Hello MR commentariat:

I see every conversation about BLM on the internet get bogged down into data and defending the good people who are police. As a criminal defense attorney in Northern Virginia, I have this to add: I believe the data as to crime and police abuse of force is actually a proxy for urban poverty. Most urban poor people are, of course, black, but in some settings they’re Latino or Korean, or some other minority group. Incidents of police brutality are rarer at the margin in, say, Appalachia. The empirical arguments get bogged down into attempts at establishing or controlling for racial animus. But the incidence of disproportionate prosecution and sentencing isn’t the result of some racist cabal. I practice law in several diverse counties, with both republican and democrat politically elected prosecutors, with police who are a mix of races. But I’ve seen police and prosecutors respond to employment incentives to be universally draconian. What the non-lawyer arguments on blogs fail to account for is that across the strategic alternatives, the lower hanging fruits for convictions are young males on the street or in (poor, old) cars violating compliance laws. Not single family homes in suburbia. This is a product of 4th amendment case law, wherein your protection from warrantless search and seizure is a function of how private your setting is: standing on the street, in a car, in an apartment building, in a single family home, in a single family home set back from the street. The geographic and economic distributions reinforce the racial ones.

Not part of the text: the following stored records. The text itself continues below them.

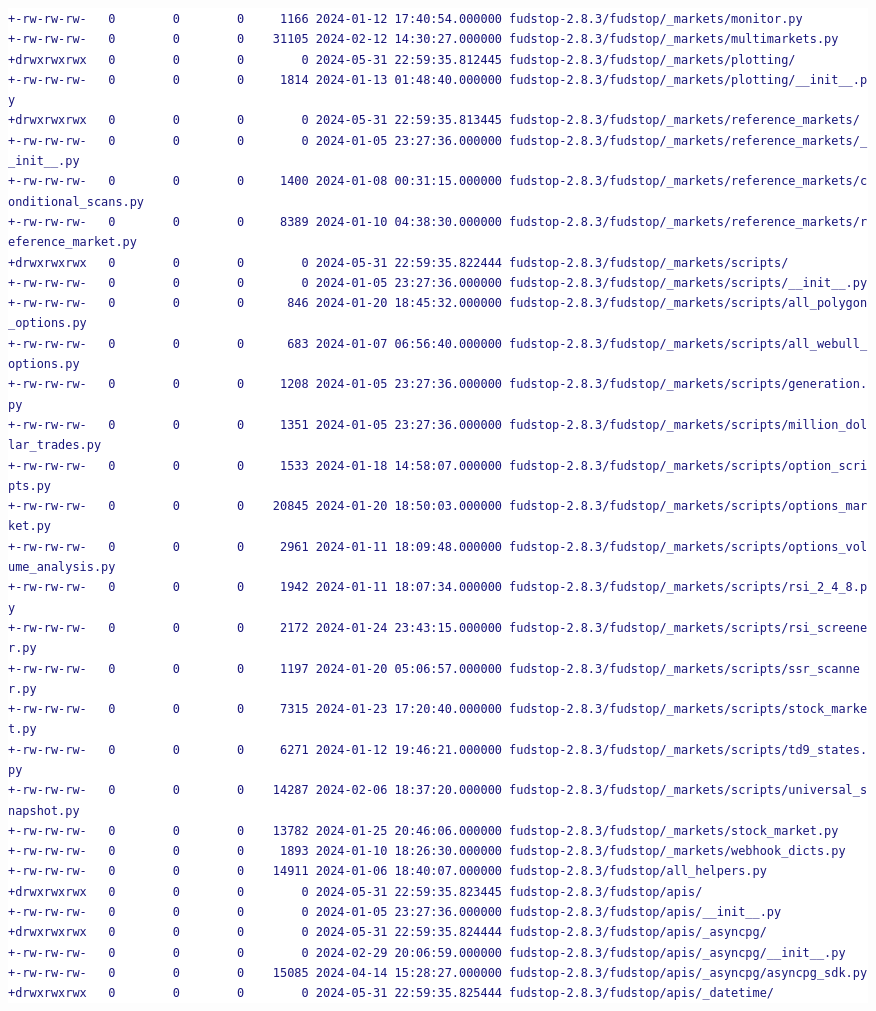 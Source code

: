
 ```diff
+-rw-rw-rw-   0        0        0     1166 2024-01-12 17:40:54.000000 fudstop-2.8.3/fudstop/_markets/monitor.py
+-rw-rw-rw-   0        0        0    31105 2024-02-12 14:30:27.000000 fudstop-2.8.3/fudstop/_markets/multimarkets.py
+drwxrwxrwx   0        0        0        0 2024-05-31 22:59:35.812445 fudstop-2.8.3/fudstop/_markets/plotting/
+-rw-rw-rw-   0        0        0     1814 2024-01-13 01:48:40.000000 fudstop-2.8.3/fudstop/_markets/plotting/__init__.py
+drwxrwxrwx   0        0        0        0 2024-05-31 22:59:35.813445 fudstop-2.8.3/fudstop/_markets/reference_markets/
+-rw-rw-rw-   0        0        0        0 2024-01-05 23:27:36.000000 fudstop-2.8.3/fudstop/_markets/reference_markets/__init__.py
+-rw-rw-rw-   0        0        0     1400 2024-01-08 00:31:15.000000 fudstop-2.8.3/fudstop/_markets/reference_markets/conditional_scans.py
+-rw-rw-rw-   0        0        0     8389 2024-01-10 04:38:30.000000 fudstop-2.8.3/fudstop/_markets/reference_markets/reference_market.py
+drwxrwxrwx   0        0        0        0 2024-05-31 22:59:35.822444 fudstop-2.8.3/fudstop/_markets/scripts/
+-rw-rw-rw-   0        0        0        0 2024-01-05 23:27:36.000000 fudstop-2.8.3/fudstop/_markets/scripts/__init__.py
+-rw-rw-rw-   0        0        0      846 2024-01-20 18:45:32.000000 fudstop-2.8.3/fudstop/_markets/scripts/all_polygon_options.py
+-rw-rw-rw-   0        0        0      683 2024-01-07 06:56:40.000000 fudstop-2.8.3/fudstop/_markets/scripts/all_webull_options.py
+-rw-rw-rw-   0        0        0     1208 2024-01-05 23:27:36.000000 fudstop-2.8.3/fudstop/_markets/scripts/generation.py
+-rw-rw-rw-   0        0        0     1351 2024-01-05 23:27:36.000000 fudstop-2.8.3/fudstop/_markets/scripts/million_dollar_trades.py
+-rw-rw-rw-   0        0        0     1533 2024-01-18 14:58:07.000000 fudstop-2.8.3/fudstop/_markets/scripts/option_scripts.py
+-rw-rw-rw-   0        0        0    20845 2024-01-20 18:50:03.000000 fudstop-2.8.3/fudstop/_markets/scripts/options_market.py
+-rw-rw-rw-   0        0        0     2961 2024-01-11 18:09:48.000000 fudstop-2.8.3/fudstop/_markets/scripts/options_volume_analysis.py
+-rw-rw-rw-   0        0        0     1942 2024-01-11 18:07:34.000000 fudstop-2.8.3/fudstop/_markets/scripts/rsi_2_4_8.py
+-rw-rw-rw-   0        0        0     2172 2024-01-24 23:43:15.000000 fudstop-2.8.3/fudstop/_markets/scripts/rsi_screener.py
+-rw-rw-rw-   0        0        0     1197 2024-01-20 05:06:57.000000 fudstop-2.8.3/fudstop/_markets/scripts/ssr_scanner.py
+-rw-rw-rw-   0        0        0     7315 2024-01-23 17:20:40.000000 fudstop-2.8.3/fudstop/_markets/scripts/stock_market.py
+-rw-rw-rw-   0        0        0     6271 2024-01-12 19:46:21.000000 fudstop-2.8.3/fudstop/_markets/scripts/td9_states.py
+-rw-rw-rw-   0        0        0    14287 2024-02-06 18:37:20.000000 fudstop-2.8.3/fudstop/_markets/scripts/universal_snapshot.py
+-rw-rw-rw-   0        0        0    13782 2024-01-25 20:46:06.000000 fudstop-2.8.3/fudstop/_markets/stock_market.py
+-rw-rw-rw-   0        0        0     1893 2024-01-10 18:26:30.000000 fudstop-2.8.3/fudstop/_markets/webhook_dicts.py
+-rw-rw-rw-   0        0        0    14911 2024-01-06 18:40:07.000000 fudstop-2.8.3/fudstop/all_helpers.py
+drwxrwxrwx   0        0        0        0 2024-05-31 22:59:35.823445 fudstop-2.8.3/fudstop/apis/
+-rw-rw-rw-   0        0        0        0 2024-01-05 23:27:36.000000 fudstop-2.8.3/fudstop/apis/__init__.py
+drwxrwxrwx   0        0        0        0 2024-05-31 22:59:35.824444 fudstop-2.8.3/fudstop/apis/_asyncpg/
+-rw-rw-rw-   0        0        0        0 2024-02-29 20:06:59.000000 fudstop-2.8.3/fudstop/apis/_asyncpg/__init__.py
+-rw-rw-rw-   0        0        0    15085 2024-04-14 15:28:27.000000 fudstop-2.8.3/fudstop/apis/_asyncpg/asyncpg_sdk.py
+drwxrwxrwx   0        0        0        0 2024-05-31 22:59:35.825444 fudstop-2.8.3/fudstop/apis/_datetime/
```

The fact that police use of force incidents turn out to be legally justified after the fact begs the question. In many instances, police are the only witnesses, and have qualified immunity. They often increase the likelihood for the need to use deadly force, and then cover themselves by claiming they shot in self defense. But why should police be so quick to shoot in the first place? aren’t we entrusting them with our safety with their badge and gun, giving them power over the rest of us? Police do shoot civilians in the US at an alarming rate across the board. They have no disincentive not to. The video recordings of police shooting people, however, speak to the lie of the legal justification of their use of force. Just because they *can* shoot does not answer the question as to whether or not they should. Here locally a few years ago, a woman was having a psychotic episode at a store, she was wielding a knife. Everyone else in the store was evacuated. All alone, she was surrounded by 5-8 sheriffs deputies and when she ran away from two towards the others, they shot her. Completely legally justified. Absolutely unnecessary.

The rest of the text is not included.